§ **ASSIGNMENT**
Go through the records below line by line, counting those that contain the word "TVBD"; answer with the count only.

§ **DATASET**
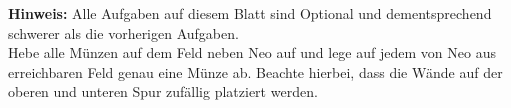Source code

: 
\textbf{Hinweis:} Alle Aufgaben auf diesem Blatt sind Optional und dementsprechend schwerer als die vorherigen Aufgaben.\\
Hebe alle Münzen auf dem Feld neben Neo auf und lege auf jedem von Neo aus erreichbaren Feld genau eine Münze ab. 
Beachte hierbei, dass die Wände auf der oberen und unteren Spur zufällig platziert werden.


		

	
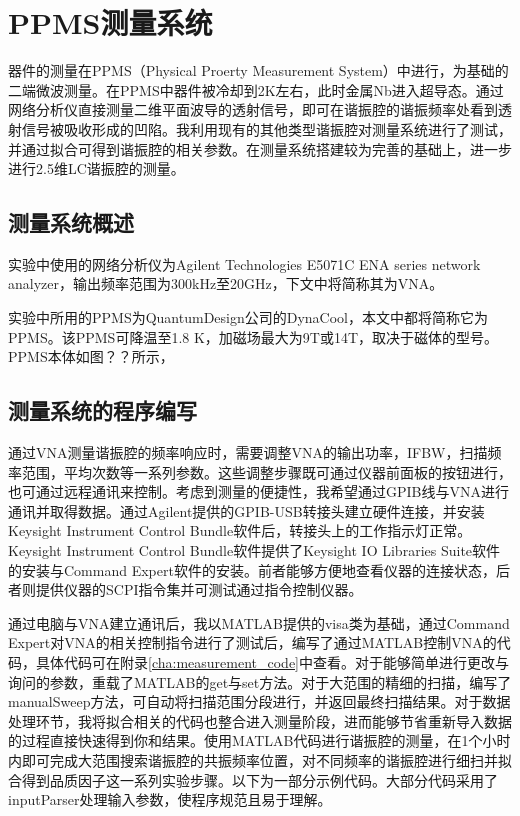 

        \chapter{PPMS测量系统} %
        \label{cha:PPMS测量系统}
            器件的测量在PPMS（Physical Proerty Measurement System）中进行，为基础的二端微波测量。在PPMS中器件被冷却到2K左右，此时金属Nb进入超导态。通过网络分析仪直接测量二维平面波导的透射信号，即可在谐振腔的谐振频率处看到透射信号被吸收形成的凹陷。我利用现有的其他类型谐振腔对测量系统进行了测试，并通过拟合可得到谐振腔的相关参数。在测量系统搭建较为完善的基础上，进一步进行2.5维LC谐振腔的测量。

            \section{测量系统概述} %
            \label{sec:测量系统概述}

            实验中使用的网络分析仪为Agilent Technologies E5071C ENA series network analyzer，输出频率范围为300kHz至20GHz，下文中将简称其为VNA。


            实验中所用的PPMS为QuantumDesign公司的DynaCool，本文中都将简称它为PPMS。该PPMS可降温至1.8 K，加磁场最大为9T或14T，取决于磁体的型号。PPMS本体如图？？所示，
                

            \section{测量系统的程序编写} %
            \label{sec:测量系统}
            通过VNA测量谐振腔的频率响应时，需要调整VNA的输出功率，IFBW，扫描频率范围，平均次数等一系列参数。这些调整步骤既可通过仪器前面板的按钮进行，也可通过远程通讯来控制。考虑到测量的便捷性，我希望通过GPIB线与VNA进行通讯并取得数据。通过Agilent提供的GPIB-USB转接头建立硬件连接，并安装Keysight Instrument Control Bundle软件后，转接头上的工作指示灯正常。Keysight Instrument Control Bundle软件提供了Keysight IO Libraries Suite软件的安装与Command Expert软件的安装。前者能够方便地查看仪器的连接状态，后者则提供仪器的SCPI指令集并可测试通过指令控制仪器。

            通过电脑与VNA建立通讯后，我以MATLAB提供的visa类为基础，通过Command Expert对VNA的相关控制指令进行了测试后，编写了通过MATLAB控制VNA的代码，具体代码可在附录\ref{cha:measurement_code}中查看。对于能够简单进行更改与询问的参数，重载了MATLAB的get与set方法。对于大范围的精细的扫描，编写了manualSweep方法，可自动将扫描范围分段进行，并返回最终扫描结果。对于数据处理环节，我将拟合相关的代码也整合进入测量阶段，进而能够节省重新导入数据的过程直接快速得到你和结果。使用MATLAB代码进行谐振腔的测量，在1个小时内即可完成大范围搜索谐振腔的共振频率位置，对不同频率的谐振腔进行细扫并拟合得到品质因子这一系列实验步骤。以下为一部分示例代码。大部分代码采用了inputParser处理输入参数，使程序规范且易于理解。

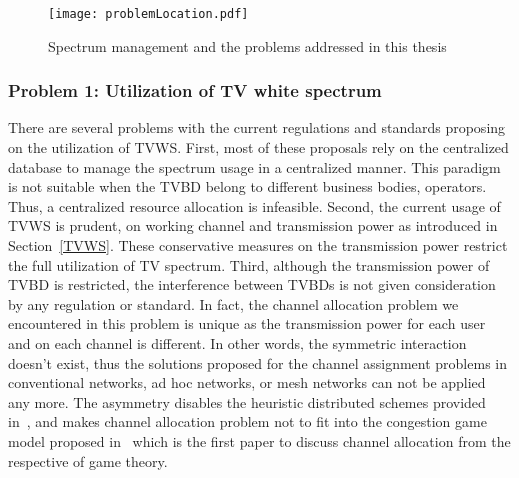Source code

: \begin{figure}[h!]
  \centering
  \texttt{[image: problemLocation.pdf]}
  \caption{Spectrum management and the problems addressed in this thesis}
\label{problemLocation}
\end{figure}

\subsubsection{Problem 1: Utilization of TV white spectrum}



There are several problems with the current regulations and standards proposing on the utilization of TVWS.
First, most of these proposals rely on the centralized database to manage the spectrum usage in a centralized manner.
This paradigm is not suitable when the TVBD belong to different business bodies, \ie operators.
Thus, a centralized resource allocation is infeasible.
Second, the current usage of TVWS is prudent, \ie on working channel and transmission power as introduced in Section~\ref{TVWS}.
These conservative measures on the transmission power restrict the full utilization of TV spectrum.
Third, although the transmission power of TVBD is restricted, the interference between TVBDs is not given consideration by any regulation or standard.
In fact, the channel allocation problem we encountered in this problem is unique as the transmission power for each user and on each channel is different.
In other words, the symmetric interaction doesn't exist, thus the solutions proposed for the channel assignment problems in conventional networks, \eg ad hoc networks, or mesh networks can not be applied any more.
The asymmetry disables the heuristic distributed schemes provided in~\cite{Ko_DistributedCA}, and makes channel allocation problem not to fit into the congestion game model proposed in~\cite{allerton08_liu} which is the first paper to discuss channel allocation from the respective of game theory.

§ **ANSWER BOX**
2